> [STORED DATA]:
━━━━━━━━━━━━━━━━

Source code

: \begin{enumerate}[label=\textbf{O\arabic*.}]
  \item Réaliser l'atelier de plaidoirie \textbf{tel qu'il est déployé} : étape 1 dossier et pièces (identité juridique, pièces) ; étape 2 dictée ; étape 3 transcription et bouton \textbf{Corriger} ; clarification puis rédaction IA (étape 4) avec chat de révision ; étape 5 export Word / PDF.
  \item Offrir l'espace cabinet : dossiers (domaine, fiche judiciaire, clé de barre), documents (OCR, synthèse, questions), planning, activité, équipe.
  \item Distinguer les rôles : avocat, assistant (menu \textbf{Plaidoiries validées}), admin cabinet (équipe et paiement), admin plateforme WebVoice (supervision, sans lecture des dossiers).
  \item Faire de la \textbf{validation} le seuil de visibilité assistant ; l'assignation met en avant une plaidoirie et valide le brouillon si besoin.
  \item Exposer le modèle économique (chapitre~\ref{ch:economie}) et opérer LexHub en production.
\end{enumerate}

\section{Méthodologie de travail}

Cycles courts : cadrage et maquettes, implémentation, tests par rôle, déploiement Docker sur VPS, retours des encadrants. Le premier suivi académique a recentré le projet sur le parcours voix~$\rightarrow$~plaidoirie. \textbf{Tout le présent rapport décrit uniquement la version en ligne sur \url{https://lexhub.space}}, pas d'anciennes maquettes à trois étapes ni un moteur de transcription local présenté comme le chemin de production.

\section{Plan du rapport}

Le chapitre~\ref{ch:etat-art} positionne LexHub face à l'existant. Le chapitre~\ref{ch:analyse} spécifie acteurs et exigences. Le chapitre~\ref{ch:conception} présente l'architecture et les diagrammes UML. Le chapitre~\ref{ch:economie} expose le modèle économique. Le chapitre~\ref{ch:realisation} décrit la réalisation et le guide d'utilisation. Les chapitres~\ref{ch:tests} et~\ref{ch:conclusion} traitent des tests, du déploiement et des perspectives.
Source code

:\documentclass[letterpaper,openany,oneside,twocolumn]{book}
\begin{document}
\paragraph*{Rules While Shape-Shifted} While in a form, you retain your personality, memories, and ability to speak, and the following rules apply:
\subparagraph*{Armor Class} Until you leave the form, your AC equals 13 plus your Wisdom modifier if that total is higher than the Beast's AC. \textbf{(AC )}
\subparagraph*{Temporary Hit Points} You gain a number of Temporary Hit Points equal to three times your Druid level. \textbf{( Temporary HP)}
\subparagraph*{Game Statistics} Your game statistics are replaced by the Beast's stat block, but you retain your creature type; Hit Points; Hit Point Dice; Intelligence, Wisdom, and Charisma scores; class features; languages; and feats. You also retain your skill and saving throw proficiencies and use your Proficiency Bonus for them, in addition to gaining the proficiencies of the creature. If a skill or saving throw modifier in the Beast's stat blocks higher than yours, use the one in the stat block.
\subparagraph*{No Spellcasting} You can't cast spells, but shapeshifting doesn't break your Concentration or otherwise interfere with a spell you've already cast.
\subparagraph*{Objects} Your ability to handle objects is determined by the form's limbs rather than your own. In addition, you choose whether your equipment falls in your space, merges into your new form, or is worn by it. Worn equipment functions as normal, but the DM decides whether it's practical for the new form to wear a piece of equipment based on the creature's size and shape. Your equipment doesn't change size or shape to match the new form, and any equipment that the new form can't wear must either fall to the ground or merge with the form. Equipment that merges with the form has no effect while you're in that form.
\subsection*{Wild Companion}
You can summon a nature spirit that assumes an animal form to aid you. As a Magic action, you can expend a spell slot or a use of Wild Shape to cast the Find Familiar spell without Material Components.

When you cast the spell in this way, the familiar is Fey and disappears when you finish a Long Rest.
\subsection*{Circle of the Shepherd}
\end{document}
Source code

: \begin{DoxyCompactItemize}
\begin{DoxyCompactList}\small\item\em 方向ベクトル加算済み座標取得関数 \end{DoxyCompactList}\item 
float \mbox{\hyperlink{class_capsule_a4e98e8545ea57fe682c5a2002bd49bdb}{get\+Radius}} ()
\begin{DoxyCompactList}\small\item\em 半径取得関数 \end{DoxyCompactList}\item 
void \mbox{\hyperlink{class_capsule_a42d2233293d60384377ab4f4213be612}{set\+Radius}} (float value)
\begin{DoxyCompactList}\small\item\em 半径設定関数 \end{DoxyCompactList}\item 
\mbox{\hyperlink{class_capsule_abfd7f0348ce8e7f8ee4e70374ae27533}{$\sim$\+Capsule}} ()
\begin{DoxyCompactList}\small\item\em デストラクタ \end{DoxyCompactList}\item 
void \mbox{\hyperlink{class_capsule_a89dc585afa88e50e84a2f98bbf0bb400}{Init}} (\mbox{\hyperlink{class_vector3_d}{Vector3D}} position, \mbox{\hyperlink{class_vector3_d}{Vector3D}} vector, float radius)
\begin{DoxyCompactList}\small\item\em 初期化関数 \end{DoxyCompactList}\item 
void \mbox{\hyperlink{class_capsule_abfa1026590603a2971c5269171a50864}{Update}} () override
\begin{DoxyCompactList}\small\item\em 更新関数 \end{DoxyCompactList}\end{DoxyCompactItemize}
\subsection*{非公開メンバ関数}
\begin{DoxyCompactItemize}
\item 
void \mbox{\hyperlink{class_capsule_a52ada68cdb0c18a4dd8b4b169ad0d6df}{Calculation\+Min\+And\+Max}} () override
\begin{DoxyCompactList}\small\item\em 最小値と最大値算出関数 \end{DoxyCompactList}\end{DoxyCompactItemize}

━━━━━━━━━━━━━━━━

> [DIRECTIONS FOR THIS TASK]:
Each entry above should be retyped exactly, with nothing missed.

> [SOLUTION TO THE PROBLEM]:
Source code

: \begin{enumerate}[label=\textbf{O\arabic*.}]
  \item Réaliser l'atelier de plaidoirie \textbf{tel qu'il est déployé} : étape 1 dossier et pièces (identité juridique, pièces) ; étape 2 dictée ; étape 3 transcription et bouton \textbf{Corriger} ; clarification puis rédaction IA (étape 4) avec chat de révision ; étape 5 export Word / PDF.
  \item Offrir l'espace cabinet : dossiers (domaine, fiche judiciaire, clé de barre), documents (OCR, synthèse, questions), planning, activité, équipe.
  \item Distinguer les rôles : avocat, assistant (menu \textbf{Plaidoiries validées}), admin cabinet (équipe et paiement), admin plateforme WebVoice (supervision, sans lecture des dossiers).
  \item Faire de la \textbf{validation} le seuil de visibilité assistant ; l'assignation met en avant une plaidoirie et valide le brouillon si besoin.
  \item Exposer le modèle économique (chapitre~\ref{ch:economie}) et opérer LexHub en production.
\end{enumerate}

\section{Méthodologie de travail}

Cycles courts : cadrage et maquettes, implémentation, tests par rôle, déploiement Docker sur VPS, retours des encadrants. Le premier suivi académique a recentré le projet sur le parcours voix~$\rightarrow$~plaidoirie. \textbf{Tout le présent rapport décrit uniquement la version en ligne sur \url{https://lexhub.space}}, pas d'anciennes maquettes à trois étapes ni un moteur de transcription local présenté comme le chemin de production.

\section{Plan du rapport}

Le chapitre~\ref{ch:etat-art} positionne LexHub face à l'existant. Le chapitre~\ref{ch:analyse} spécifie acteurs et exigences. Le chapitre~\ref{ch:conception} présente l'architecture et les diagrammes UML. Le chapitre~\ref{ch:economie} expose le modèle économique. Le chapitre~\ref{ch:realisation} décrit la réalisation et le guide d'utilisation. Les chapitres~\ref{ch:tests} et~\ref{ch:conclusion} traitent des tests, du déploiement et des perspectives.
Source code

:\documentclass[letterpaper,openany,oneside,twocolumn]{book}
\begin{document}
\paragraph*{Rules While Shape-Shifted} While in a form, you retain your personality, memories, and ability to speak, and the following rules apply:
\subparagraph*{Armor Class} Until you leave the form, your AC equals 13 plus your Wisdom modifier if that total is higher than the Beast's AC. \textbf{(AC )}
\subparagraph*{Temporary Hit Points} You gain a number of Temporary Hit Points equal to three times your Druid level. \textbf{( Temporary HP)}
\subparagraph*{Game Statistics} Your game statistics are replaced by the Beast's stat block, but you retain your creature type; Hit Points; Hit Point Dice; Intelligence, Wisdom, and Charisma scores; class features; languages; and feats. You also retain your skill and saving throw proficiencies and use your Proficiency Bonus for them, in addition to gaining the proficiencies of the creature. If a skill or saving throw modifier in the Beast's stat blocks higher than yours, use the one in the stat block.
\subparagraph*{No Spellcasting} You can't cast spells, but shapeshifting doesn't break your Concentration or otherwise interfere with a spell you've already cast.
\subparagraph*{Objects} Your ability to handle objects is determined by the form's limbs rather than your own. In addition, you choose whether your equipment falls in your space, merges into your new form, or is worn by it. Worn equipment functions as normal, but the DM decides whether it's practical for the new form to wear a piece of equipment based on the creature's size and shape. Your equipment doesn't change size or shape to match the new form, and any equipment that the new form can't wear must either fall to the ground or merge with the form. Equipment that merges with the form has no effect while you're in that form.
\subsection*{Wild Companion}
You can summon a nature spirit that assumes an animal form to aid you. As a Magic action, you can expend a spell slot or a use of Wild Shape to cast the Find Familiar spell without Material Components.

When you cast the spell in this way, the familiar is Fey and disappears when you finish a Long Rest.
\subsection*{Circle of the Shepherd}
\end{document}
Source code

: \begin{DoxyCompactItemize}
\begin{DoxyCompactList}\small\item\em 方向ベクトル加算済み座標取得関数 \end{DoxyCompactList}\item 
float \mbox{\hyperlink{class_capsule_a4e98e8545ea57fe682c5a2002bd49bdb}{get\+Radius}} ()
\begin{DoxyCompactList}\small\item\em 半径取得関数 \end{DoxyCompactList}\item 
void \mbox{\hyperlink{class_capsule_a42d2233293d60384377ab4f4213be612}{set\+Radius}} (float value)
\begin{DoxyCompactList}\small\item\em 半径設定関数 \end{DoxyCompactList}\item 
\mbox{\hyperlink{class_capsule_abfd7f0348ce8e7f8ee4e70374ae27533}{$\sim$\+Capsule}} ()
\begin{DoxyCompactList}\small\item\em デストラクタ \end{DoxyCompactList}\item 
void \mbox{\hyperlink{class_capsule_a89dc585afa88e50e84a2f98bbf0bb400}{Init}} (\mbox{\hyperlink{class_vector3_d}{Vector3D}} position, \mbox{\hyperlink{class_vector3_d}{Vector3D}} vector, float radius)
\begin{DoxyCompactList}\small\item\em 初期化関数 \end{DoxyCompactList}\item 
void \mbox{\hyperlink{class_capsule_abfa1026590603a2971c5269171a50864}{Update}} () override
\begin{DoxyCompactList}\small\item\em 更新関数 \end{DoxyCompactList}\end{DoxyCompactItemize}
\subsection*{非公開メンバ関数}
\begin{DoxyCompactItemize}
\item 
void \mbox{\hyperlink{class_capsule_a52ada68cdb0c18a4dd8b4b169ad0d6df}{Calculation\+Min\+And\+Max}} () override
\begin{DoxyCompactList}\small\item\em 最小値と最大値算出関数 \end{DoxyCompactList}\end{DoxyCompactItemize}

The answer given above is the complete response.